Saved data entries:
'''

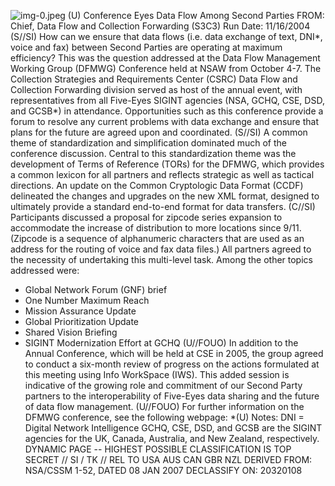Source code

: ![img-0.jpeg](img-0.jpeg)
(U) Conference Eyes Data Flow Among Second Parties
FROM:
Chief, Data Flow and Collection Forwarding (S3C3)
Run Date: $11 / 16 / 2004$
(S//SI) How can we ensure that data flows (i.e. data exchange of text, DNI*, voice and fax) between Second Parties are operating at maximum efficiency? This was the question addressed at the Data Flow Management Working Group (DFMWG) Conference held at NSAW from October 4-7. The Collection Strategies and Requirements Center (CSRC) Data Flow and Collection Forwarding division served as host of the annual event, with representatives from all Five-Eyes SIGINT agencies (NSA, GCHQ, CSE, DSD, and GCSB*) in attendance. Opportunities such as this conference provide a forum to resolve any current problems with data exchange and ensure that plans for the future are agreed upon and coordinated.
(S//SI) A common theme of standardization and simplification dominated much of the conference discussion. Central to this standardization theme was the development of Terms of Reference (TORs) for the DFMWG, which provides a common lexicon for all partners and reflects strategic as well as tactical directions. An update on the Common Cryptologic Data Format (CCDF) delineated the changes and upgrades on the new XML format, designed to ultimately provide a standard end-to-end format for data transfers.
(C//SI) Participants discussed a proposal for zipcode series expansion to accommodate the increase of distribution to more locations since 9/11. (Zipcode is a sequence of alphanumeric characters that are used as an address for the routing of voice and fax data files.) All partners agreed to the necessity of undertaking this multi-level task. Among the other topics addressed were:

- Global Network Forum (GNF) brief
- One Number Maximum Reach
- Mission Assurance Update
- Global Prioritization Update
- Shared Vision Briefing
- SIGINT Modernization Effort at GCHQ
(U//FOUO) In addition to the Annual Conference, which will be held at CSE in 2005, the group agreed to conduct a six-month review of progress on the actions formulated at this meeting using Info WorkSpace (IWS). This added session is indicative of the growing role and commitment of our Second Party partners to the interoperability of Five-Eyes data sharing and the future of data flow management.
(U//FOUO) For further information on the DFMWG conference, see the following webpage:
*(U) Notes:
DNI = Digital Network Intelligence
GCHQ, CSE, DSD, and GCSB are the SIGINT agencies for the UK, Canada, Australia, and New Zealand, respectively.
DYNAMIC PAGE -- HIGHEST POSSIBLE CLASSIFICATION IS TOP SECRET // SI / TK // REL TO USA AUS CAN GBR NZL
DERIVED FROM: NSA/CSSM 1-52, DATED 08 JAN 2007 DECLASSIFY ON: 20320108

'''

## Exercise
Give the records again exactly, minus the pictures.

## Written solution
Source code

: ![img-0.jpeg](img-0.jpeg)
(U) Conference Eyes Data Flow Among Second Parties
FROM:
Chief, Data Flow and Collection Forwarding (S3C3)
Run Date: $11 / 16 / 2004$
(S//SI) How can we ensure that data flows (i.e. data exchange of text, DNI*, voice and fax) between Second Parties are operating at maximum efficiency? This was the question addressed at the Data Flow Management Working Group (DFMWG) Conference held at NSAW from October 4-7. The Collection Strategies and Requirements Center (CSRC) Data Flow and Collection Forwarding division served as host of the annual event, with representatives from all Five-Eyes SIGINT agencies (NSA, GCHQ, CSE, DSD, and GCSB*) in attendance. Opportunities such as this conference provide a forum to resolve any current problems with data exchange and ensure that plans for the future are agreed upon and coordinated.
(S//SI) A common theme of standardization and simplification dominated much of the conference discussion. Central to this standardization theme was the development of Terms of Reference (TORs) for the DFMWG, which provides a common lexicon for all partners and reflects strategic as well as tactical directions. An update on the Common Cryptologic Data Format (CCDF) delineated the changes and upgrades on the new XML format, designed to ultimately provide a standard end-to-end format for data transfers.
(C//SI) Participants discussed a proposal for zipcode series expansion to accommodate the increase of distribution to more locations since 9/11. (Zipcode is a sequence of alphanumeric characters that are used as an address for the routing of voice and fax data files.) All partners agreed to the necessity of undertaking this multi-level task. Among the other topics addressed were:

- Global Network Forum (GNF) brief
- One Number Maximum Reach
- Mission Assurance Update
- Global Prioritization Update
- Shared Vision Briefing
- SIGINT Modernization Effort at GCHQ
(U//FOUO) In addition to the Annual Conference, which will be held at CSE in 2005, the group agreed to conduct a six-month review of progress on the actions formulated at this meeting using Info WorkSpace (IWS). This added session is indicative of the growing role and commitment of our Second Party partners to the interoperability of Five-Eyes data sharing and the future of data flow management.
(U//FOUO) For further information on the DFMWG conference, see the following webpage:
*(U) Notes:
DNI = Digital Network Intelligence
GCHQ, CSE, DSD, and GCSB are the SIGINT agencies for the UK, Canada, Australia, and New Zealand, respectively.
DYNAMIC PAGE -- HIGHEST POSSIBLE CLASSIFICATION IS TOP SECRET // SI / TK // REL TO USA AUS CAN GBR NZL
DERIVED FROM: NSA/CSSM 1-52, DATED 08 JAN 2007 DECLASSIFY ON: 20320108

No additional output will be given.